Last few night, I finally asked him how he felt about me and our relationship. This was prompted by me after learning that he hold me close to him.. It didn’t take him long to answer.. That should not be any great surprise to me, but it was still hard to believe…I told him that I was finally at the point.. what point??? what point?? "Hanya Mu Tuhan Yg Mengerti.." I shared that I felt that feelings are from God..
utk dia yg pernah aku panggil my hero…I needed to know if he wanted to try to pursue a relationship with me anymore or not. For over six months he did not ever indicate that he wanted this…since six month ago, i told him that I was willing to do whatever we could to try to save our relationship.. but he just keep in silence and sumtimes.. i think most of the times.." i wont let u hurt..but i cant live with sumone who can not clarify his stand!" I thought that was a very interesting comment for sure. erm…It’s like he was trying to cause me to take blame for him possibly "hancur!".There is nothing normal about what he is still fighting… honestly, "aku tak berani berhadapan dgn die yg sekarang…amat menakutkan.."
Throughout the conversation, I kept letting him know that he was not giving me any indication that he was ready to try to work on the relationship.
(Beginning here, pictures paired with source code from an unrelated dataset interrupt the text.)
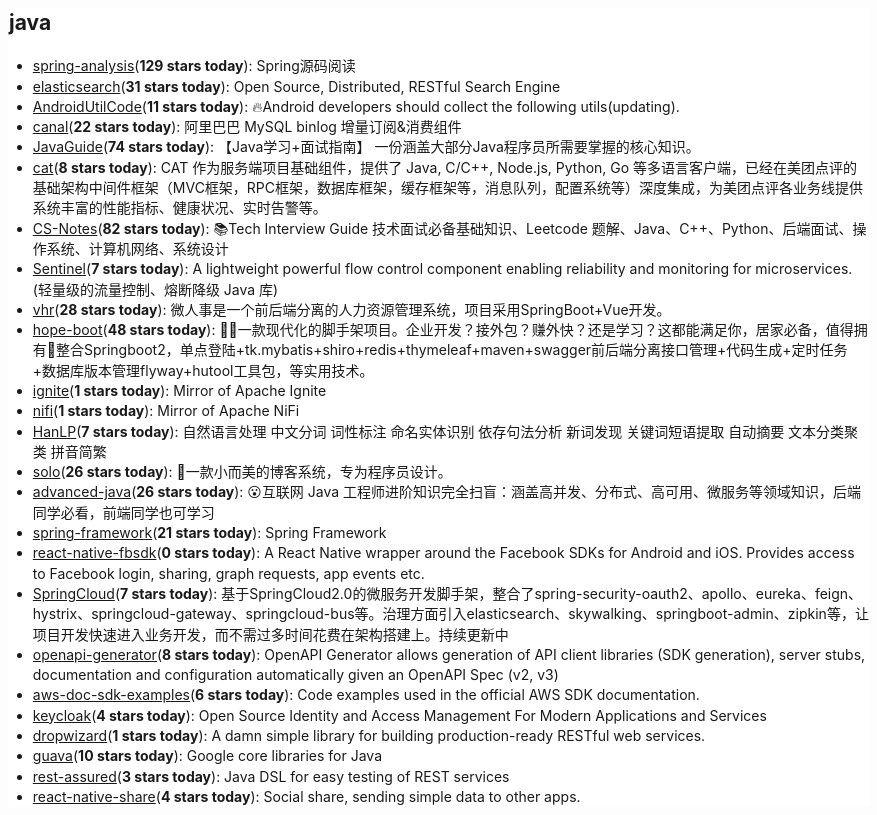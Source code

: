 ## java
* [spring-analysis](https://github.com/seaswalker/spring-analysis)(**129 stars today**): Spring源码阅读
* [elasticsearch](https://github.com/elastic/elasticsearch)(**31 stars today**): Open Source, Distributed, RESTful Search Engine
* [AndroidUtilCode](https://github.com/Blankj/AndroidUtilCode)(**11 stars today**): 🔥Android developers should collect the following utils(updating).
* [canal](https://github.com/alibaba/canal)(**22 stars today**): 阿里巴巴 MySQL binlog 增量订阅&消费组件
* [JavaGuide](https://github.com/Snailclimb/JavaGuide)(**74 stars today**): 【Java学习+面试指南】 一份涵盖大部分Java程序员所需要掌握的核心知识。
* [cat](https://github.com/dianping/cat)(**8 stars today**): CAT 作为服务端项目基础组件，提供了 Java, C/C++, Node.js, Python, Go 等多语言客户端，已经在美团点评的基础架构中间件框架（MVC框架，RPC框架，数据库框架，缓存框架等，消息队列，配置系统等）深度集成，为美团点评各业务线提供系统丰富的性能指标、健康状况、实时告警等。
* [CS-Notes](https://github.com/CyC2018/CS-Notes)(**82 stars today**): 📚Tech Interview Guide 技术面试必备基础知识、Leetcode 题解、Java、C++、Python、后端面试、操作系统、计算机网络、系统设计
* [Sentinel](https://github.com/alibaba/Sentinel)(**7 stars today**): A lightweight powerful flow control component enabling reliability and monitoring for microservices. (轻量级的流量控制、熔断降级 Java 库)
* [vhr](https://github.com/lenve/vhr)(**28 stars today**): 微人事是一个前后端分离的人力资源管理系统，项目采用SpringBoot+Vue开发。
* [hope-boot](https://github.com/hope-for/hope-boot)(**48 stars today**): 🌱🚀一款现代化的脚手架项目。企业开发？接外包？赚外快？还是学习？这都能满足你，居家必备，值得拥有🍻整合Springboot2，单点登陆+tk.mybatis+shiro+redis+thymeleaf+maven+swagger前后端分离接口管理+代码生成+定时任务+数据库版本管理flyway+hutool工具包，等实用技术。
* [ignite](https://github.com/apache/ignite)(**1 stars today**): Mirror of Apache Ignite
* [nifi](https://github.com/apache/nifi)(**1 stars today**): Mirror of Apache NiFi
* [HanLP](https://github.com/hankcs/HanLP)(**7 stars today**): 自然语言处理 中文分词 词性标注 命名实体识别 依存句法分析 新词发现 关键词短语提取 自动摘要 文本分类聚类 拼音简繁
* [solo](https://github.com/b3log/solo)(**26 stars today**): 🎸一款小而美的博客系统，专为程序员设计。
* [advanced-java](https://github.com/doocs/advanced-java)(**26 stars today**): 😮互联网 Java 工程师进阶知识完全扫盲：涵盖高并发、分布式、高可用、微服务等领域知识，后端同学必看，前端同学也可学习
* [spring-framework](https://github.com/spring-projects/spring-framework)(**21 stars today**): Spring Framework
* [react-native-fbsdk](https://github.com/facebook/react-native-fbsdk)(**0 stars today**): A React Native wrapper around the Facebook SDKs for Android and iOS. Provides access to Facebook login, sharing, graph requests, app events etc.
* [SpringCloud](https://github.com/zhoutaoo/SpringCloud)(**7 stars today**): 基于SpringCloud2.0的微服务开发脚手架，整合了spring-security-oauth2、apollo、eureka、feign、hystrix、springcloud-gateway、springcloud-bus等。治理方面引入elasticsearch、skywalking、springboot-admin、zipkin等，让项目开发快速进入业务开发，而不需过多时间花费在架构搭建上。持续更新中
* [openapi-generator](https://github.com/OpenAPITools/openapi-generator)(**8 stars today**): OpenAPI Generator allows generation of API client libraries (SDK generation), server stubs, documentation and configuration automatically given an OpenAPI Spec (v2, v3)
* [aws-doc-sdk-examples](https://github.com/awsdocs/aws-doc-sdk-examples)(**6 stars today**): Code examples used in the official AWS SDK documentation.
* [keycloak](https://github.com/keycloak/keycloak)(**4 stars today**): Open Source Identity and Access Management For Modern Applications and Services
* [dropwizard](https://github.com/dropwizard/dropwizard)(**1 stars today**): A damn simple library for building production-ready RESTful web services.
* [guava](https://github.com/google/guava)(**10 stars today**): Google core libraries for Java
* [rest-assured](https://github.com/rest-assured/rest-assured)(**3 stars today**): Java DSL for easy testing of REST services
* [react-native-share](https://github.com/react-native-community/react-native-share)(**4 stars today**): Social share, sending simple data to other apps.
So, I told him that it was time for me to start taking some steps for me now, including finding my own happiness..He seemed surprised, but I told him that is how I felt, and I wouldn’t be going back there anymore. I prefer to get my support through my own way…
so that I would not have any pressure to show up as a couple anymore. It would appear that this aspect of our life is now over. None of this seemed to bother him in the least either. I think he is just numb to all feelings…I think this is a choice he has made, that he no longer wants to be a part of my life..
I admit fault in this, and I have asked forgiveness.but he never turn to my apology..I just seek God’s guidance through prayer, meditation, reading and the advice of people that I respect as being able to give Godly advice.As always, take what you like, and leave the rest. Let God use this information for His purposes in your life and nothing more.
Satu Lilin Sehening Malam UK’s
Masih samar lagi
Cinta mu terhadap ku
Dan boleh diumpamakan
Satu lilin seluruh malam
Bukan lagi rahsia
Perhubungan kita
Sudah pun aku penuhi
Apa yang kau hajati
Dan terkadang aku pilu
Kenang sikap mu bagai
Pohon di tiup bayu
Yang bermati-matian
Menghadapi rintangan
Hanyalah aku seorang
Kau tewas
Di permulaan
Sedangkan jalan terbentang
Ku pancar kasih
Untuk yakinkan mu
Namun sia-sia
Aku menanti mu
Pasti belum menentu
Sekali terfikir jua
Apa sudahnya jalan penyudah
Di antara kita
Kalau sudah takdir
Cinta tak kesampaian
Kan aku mengingati mu
Insan tiada pendirian….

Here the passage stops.